┌─ GIVEN INFORMATION
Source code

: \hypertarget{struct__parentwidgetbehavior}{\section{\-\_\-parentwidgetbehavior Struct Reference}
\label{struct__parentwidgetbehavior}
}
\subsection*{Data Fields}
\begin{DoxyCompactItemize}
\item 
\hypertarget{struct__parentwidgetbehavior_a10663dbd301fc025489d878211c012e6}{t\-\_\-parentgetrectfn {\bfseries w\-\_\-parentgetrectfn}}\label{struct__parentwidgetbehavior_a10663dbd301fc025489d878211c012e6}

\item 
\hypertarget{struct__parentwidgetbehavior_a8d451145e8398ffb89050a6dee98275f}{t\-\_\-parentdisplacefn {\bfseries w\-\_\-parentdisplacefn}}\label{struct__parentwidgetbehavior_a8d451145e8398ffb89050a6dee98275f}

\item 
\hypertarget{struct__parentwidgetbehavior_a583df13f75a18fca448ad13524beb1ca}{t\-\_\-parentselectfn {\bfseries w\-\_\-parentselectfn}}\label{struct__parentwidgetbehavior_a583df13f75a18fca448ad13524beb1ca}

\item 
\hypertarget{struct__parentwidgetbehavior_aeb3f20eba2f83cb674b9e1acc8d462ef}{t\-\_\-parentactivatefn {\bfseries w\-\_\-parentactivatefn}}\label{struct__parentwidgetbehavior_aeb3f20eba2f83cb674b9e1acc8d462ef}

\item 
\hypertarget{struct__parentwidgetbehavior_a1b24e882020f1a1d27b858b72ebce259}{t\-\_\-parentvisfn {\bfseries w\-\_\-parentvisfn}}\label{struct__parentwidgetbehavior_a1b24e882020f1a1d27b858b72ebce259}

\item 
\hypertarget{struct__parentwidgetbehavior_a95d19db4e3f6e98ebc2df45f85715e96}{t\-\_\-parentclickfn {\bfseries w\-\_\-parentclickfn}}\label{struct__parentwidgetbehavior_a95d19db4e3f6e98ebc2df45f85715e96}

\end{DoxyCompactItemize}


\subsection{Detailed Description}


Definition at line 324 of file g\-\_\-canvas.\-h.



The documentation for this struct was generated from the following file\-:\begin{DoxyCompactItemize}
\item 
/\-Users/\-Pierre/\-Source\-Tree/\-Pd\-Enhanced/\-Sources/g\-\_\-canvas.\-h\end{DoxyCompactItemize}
└─
» EXERCISE BRIEF
Extract the data exactly as given.

» RESPONSE AREA
Source code

: \hypertarget{struct__parentwidgetbehavior}{\section{\-\_\-parentwidgetbehavior Struct Reference}
\label{struct__parentwidgetbehavior}
}
\subsection*{Data Fields}
\begin{DoxyCompactItemize}
\item 
\hypertarget{struct__parentwidgetbehavior_a10663dbd301fc025489d878211c012e6}{t\-\_\-parentgetrectfn {\bfseries w\-\_\-parentgetrectfn}}\label{struct__parentwidgetbehavior_a10663dbd301fc025489d878211c012e6}

\item 
\hypertarget{struct__parentwidgetbehavior_a8d451145e8398ffb89050a6dee98275f}{t\-\_\-parentdisplacefn {\bfseries w\-\_\-parentdisplacefn}}\label{struct__parentwidgetbehavior_a8d451145e8398ffb89050a6dee98275f}

\item 
\hypertarget{struct__parentwidgetbehavior_a583df13f75a18fca448ad13524beb1ca}{t\-\_\-parentselectfn {\bfseries w\-\_\-parentselectfn}}\label{struct__parentwidgetbehavior_a583df13f75a18fca448ad13524beb1ca}

\item 
\hypertarget{struct__parentwidgetbehavior_aeb3f20eba2f83cb674b9e1acc8d462ef}{t\-\_\-parentactivatefn {\bfseries w\-\_\-parentactivatefn}}\label{struct__parentwidgetbehavior_aeb3f20eba2f83cb674b9e1acc8d462ef}

\item 
\hypertarget{struct__parentwidgetbehavior_a1b24e882020f1a1d27b858b72ebce259}{t\-\_\-parentvisfn {\bfseries w\-\_\-parentvisfn}}\label{struct__parentwidgetbehavior_a1b24e882020f1a1d27b858b72ebce259}

\item 
\hypertarget{struct__parentwidgetbehavior_a95d19db4e3f6e98ebc2df45f85715e96}{t\-\_\-parentclickfn {\bfseries w\-\_\-parentclickfn}}\label{struct__parentwidgetbehavior_a95d19db4e3f6e98ebc2df45f85715e96}

\end{DoxyCompactItemize}


\subsection{Detailed Description}


Definition at line 324 of file g\-\_\-canvas.\-h.



The documentation for this struct was generated from the following file\-:\begin{DoxyCompactItemize}
\item 
/\-Users/\-Pierre/\-Source\-Tree/\-Pd\-Enhanced/\-Sources/g\-\_\-canvas.\-h\end{DoxyCompactItemize}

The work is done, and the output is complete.